The government intends to work on the final and complex details of the ban during the course of this year, so draft legislation can be as comprehensive as possible. The government will then bring the legislation into force when Parliamentary time allows.

Limiting Members’ Statutory Right to Transfer

The government has proposed to limit the statutory right to transfer, to transfers:

  • To personal pension scheme operated by providers that are authorised by the Financial Conduct Authority;
  • To authorised master trusts; and
  • Where a genuine employment link to an occupational pension scheme can be evidenced.

This was supported by the vast majority of respondents to the consultation and should cover the overwhelming number of transfer cases. As a result the restrictions will be brought into effect. Although this could mean that members would no longer have a statutory right to transfer their pension savings overseas, the government is to engage with the industry further to consider how to best extend the proposals to include genuine transfer requests to schemes outside of the UK. There is no intention to block legitimate transfer requests to QROPS.

The government will also engage further with the industry on the specific details for an employment link for transfers to occupational pension schemes. There are concerns that fraudsters could circumvent the requirement, and so further work is required.

Non-statutory transfers are unaffected by the proposals, and the government expects trustees and providers to continue to conduct the same levels of due diligence on such cases as they currently do.
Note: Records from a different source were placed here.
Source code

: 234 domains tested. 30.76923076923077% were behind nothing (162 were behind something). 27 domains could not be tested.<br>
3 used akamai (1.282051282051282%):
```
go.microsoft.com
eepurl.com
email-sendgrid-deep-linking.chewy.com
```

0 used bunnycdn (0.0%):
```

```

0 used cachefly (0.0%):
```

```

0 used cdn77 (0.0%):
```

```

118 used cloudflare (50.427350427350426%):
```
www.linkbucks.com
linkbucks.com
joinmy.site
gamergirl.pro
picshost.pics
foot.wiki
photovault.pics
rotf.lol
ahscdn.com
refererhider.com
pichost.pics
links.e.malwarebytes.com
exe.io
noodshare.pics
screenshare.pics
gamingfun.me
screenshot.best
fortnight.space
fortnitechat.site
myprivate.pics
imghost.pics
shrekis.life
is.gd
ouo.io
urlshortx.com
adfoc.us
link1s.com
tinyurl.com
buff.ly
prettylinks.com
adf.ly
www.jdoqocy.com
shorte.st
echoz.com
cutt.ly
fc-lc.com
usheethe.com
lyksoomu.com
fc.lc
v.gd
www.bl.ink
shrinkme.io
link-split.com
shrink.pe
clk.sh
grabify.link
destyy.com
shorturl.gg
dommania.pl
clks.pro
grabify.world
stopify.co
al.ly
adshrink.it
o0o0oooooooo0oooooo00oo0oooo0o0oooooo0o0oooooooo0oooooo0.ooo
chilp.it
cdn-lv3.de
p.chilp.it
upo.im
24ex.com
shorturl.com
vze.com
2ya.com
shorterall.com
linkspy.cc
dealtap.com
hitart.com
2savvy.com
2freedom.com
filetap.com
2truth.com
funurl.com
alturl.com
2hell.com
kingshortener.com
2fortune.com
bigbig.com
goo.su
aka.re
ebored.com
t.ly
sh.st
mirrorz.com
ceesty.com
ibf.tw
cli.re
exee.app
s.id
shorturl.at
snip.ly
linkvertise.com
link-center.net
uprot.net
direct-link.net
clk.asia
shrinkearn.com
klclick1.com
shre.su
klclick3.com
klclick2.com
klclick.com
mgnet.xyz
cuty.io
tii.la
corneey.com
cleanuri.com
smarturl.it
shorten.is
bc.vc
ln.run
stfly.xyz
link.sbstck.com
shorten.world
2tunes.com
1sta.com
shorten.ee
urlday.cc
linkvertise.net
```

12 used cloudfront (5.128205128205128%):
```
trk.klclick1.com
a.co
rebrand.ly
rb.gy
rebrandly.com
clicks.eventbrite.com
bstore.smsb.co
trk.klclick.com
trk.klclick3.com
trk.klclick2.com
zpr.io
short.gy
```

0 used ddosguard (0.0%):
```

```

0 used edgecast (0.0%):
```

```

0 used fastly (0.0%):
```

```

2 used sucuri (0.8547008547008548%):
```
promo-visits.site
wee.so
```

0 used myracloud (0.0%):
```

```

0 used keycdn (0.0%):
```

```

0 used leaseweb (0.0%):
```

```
Some scheme rules do not currently provide for non-statutory transfers and the government will consider whether there is a need to provide a power for schemes to amend their rules to allow this.

The new statutory right to transfer will not be implemented until the authorisation regime for master trusts has been fully introduced in 2019.

Registering New Pension Schemes

The relatively simple process for registering a new pension scheme has been exploited by scammers in recent years and the government’s consultation sought to make it harder to do this.

The vast majority of respondents to the consultation agreed with the proposal to block dormant companies from registering new pension schemes. The next Finance Bill will provide that all new pension scheme registrations will have to be made through active companies, although HMRC will be given a discretion to register schemes from dormant companies in certain circumstances.

The consultation also looked at the governance of small self-administered schemes (SSASs), that are often used by fraudsters. Until 2006, it was a requirement for all SSASs to have a pensioneer trustee, that was independent of the other trustees. The government has decided not to reintroduce pensioneer trustees at this stage though, believing that members should be free to choose their own investments.


There is no simple answer to the scourge of pension scams. If there was, the problem would have been solved before now. The proposals made by the government in its consultation were rightly welcomed by the industry, and should provide clarity to everyone involved in pension transfers. A ban on cold calling in particular will help to protect members’ pension savings, by making it harder for fraudsters to initiate the first contact with an often unsuspecting member. While it may not stop the scammers from contacting members, the very existence of a cold calling ban – if publicised properly – should help to protect pension savings.

In view of how much support the consultation’s proposals received, it is very disappointing that the ban on cold calling and the restrictions on the statutory right to transfer are still some way from being introduced. A Pensions Bill was not announced in this year’s Queen’s Speech, and while a Bill could still be introduced, it seems unlikely. The new statutory right to transfer will not be fully introduced until 2019, and the concern is that the ban on cold calling could also be delayed until then.